Por sólidas que estas consideraciones sean, el debate sobre la conveniencia de una mayor apertura económica permanecerá indefinidamente abierto. Tratándose de cuestiones políticas fundamentales no hay verdades incontrovertibles ni cabe la "cosa juzgada", aunque es preferible que las discusiones versen ahora más sobre cómo lograr un buen acuerdo. El equipo negociador, integrado por funcionarios de todos los ministerios, ha hecho la tarea de elaborar el "mapa" de la negociación -un catálogo completo de intereses ofensivos y defensivos- que está discutiendo con el sector privado y que el alto gobierno debe validar en fecha próxima. No obstante, es bueno recibir todos los comentarios que ayuden a fortalecer la posición nacional o a corregir el rumbo si fuere necesario. La confianza en el saber acumulado sobre las fortalezas y debilidades del sistema productivo, que se ha incrementado con el respaldo general a la negociación con MERCOSUR, no puede dar sustento a la arrogancia.

 

El Senado, a petición de su Presidente y con el beneplácito del Gobierno, ha constituido una comisión especial de seguimiento a la negociación con los Estados Unidos, que estará integrada por un grupo amplio de senadores de las distintas bancadas y regiones. Hay que pedir a la Cámara que proceda en el mismo sentido. Si bien es cierto que la conducción de las relaciones internacionales corresponde, de modo exclusivo, al Presidente de la República, es indispensable que el Congreso, que tiene la competencia para aprobar o no los tratados que éste celebre, participe activamente en el proceso. Para esto tiene a su disposición el instrumento poderoso del control político.

 

Lo anterior explica porque el Gobierno se opone a un proyecto de ley, presentado por el Senador Rodrigo Rivera y otros destacados congresistas, que inspirado en el loable propósito de darle juego al Parlamento en las negociaciones que recién comienzan, pretende restringir la autonomía del Presidente de la República en un ámbito que la Constitución le asigna por entero.

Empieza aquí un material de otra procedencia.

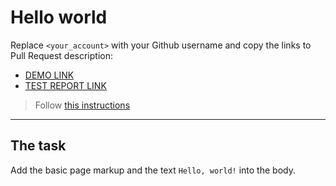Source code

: # Hello world
Replace `<your_account>` with your Github username and copy the links to Pull Request description:
- [DEMO LINK](https://nazar-pysklyvets.github.io/layout_hello-world/)
- [TEST REPORT LINK](https://nazar-pysklyvets.github.io/layout_hello-world/report/html_report/)

> Follow [this instructions](https://mate-academy.github.io/layout_task-guideline/#how-to-solve-the-layout-tasks-on-github)
___

## The task
Add the basic page markup and the text `Hello, world!` into the body.
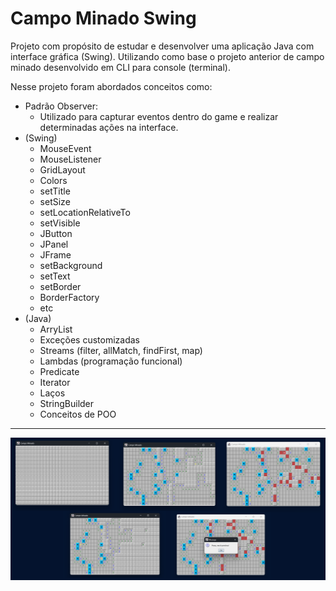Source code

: # Campo Minado Swing
Projeto com propósito de estudar e desenvolver uma aplicação Java com interface gráfica (Swing).
Utilizando como base o projeto anterior de campo minado desenvolvido em CLI para console (terminal).

Nesse projeto foram abordados conceitos como:

- Padrão Observer:
  - Utilizado para capturar eventos dentro do game e realizar determinadas ações na interface.
- (Swing)
  - MouseEvent
  - MouseListener
  - GridLayout
  - Colors
  - setTitle
  - setSize
  - setLocationRelativeTo
  - setVisible
  - JButton
  - JPanel
  - JFrame
  - setBackground
  - setText
  - setBorder
  - BorderFactory
  - etc
- (Java)
  - ArryList
  - Exceções customizadas
  - Streams (filter, allMatch, findFirst, map)
  - Lambdas (programação funcional)
  - Predicate
  - Iterator
  - Laços
  - StringBuilder 
  - Conceitos de POO
---
![imagem campo minado](target/img/telas.png)
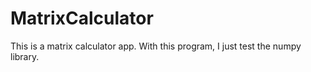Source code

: # MatrixCalculator
This is a matrix calculator app.
With this program, I just test the numpy library.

El precedente sería gravísimo para futuros gobiernos, no sólo para el actual. Recuérdese que la Carta prohíbe a las cámaras "Inmiscuirse por medio de resoluciones o de leyes, en asuntos de competencia privativa de otras autoridades". Sin embargo, lo que no puede lograrse por la vía de una ley está abierto al escrutinio riguroso del Congreso y podría ser materia de un amplio acuerdo político en el que participen sectores de la oposición.

 

Esta previsto que las negociaciones terminen en Enero próximo. Que así ocurra depende de que todos los estados participantes estén satisfechos con los resultados. A la luz de experiencias recientes, tales como la de Centroamérica y Australia, cabe conjeturar que el tiempo es suficiente. Ya se verá.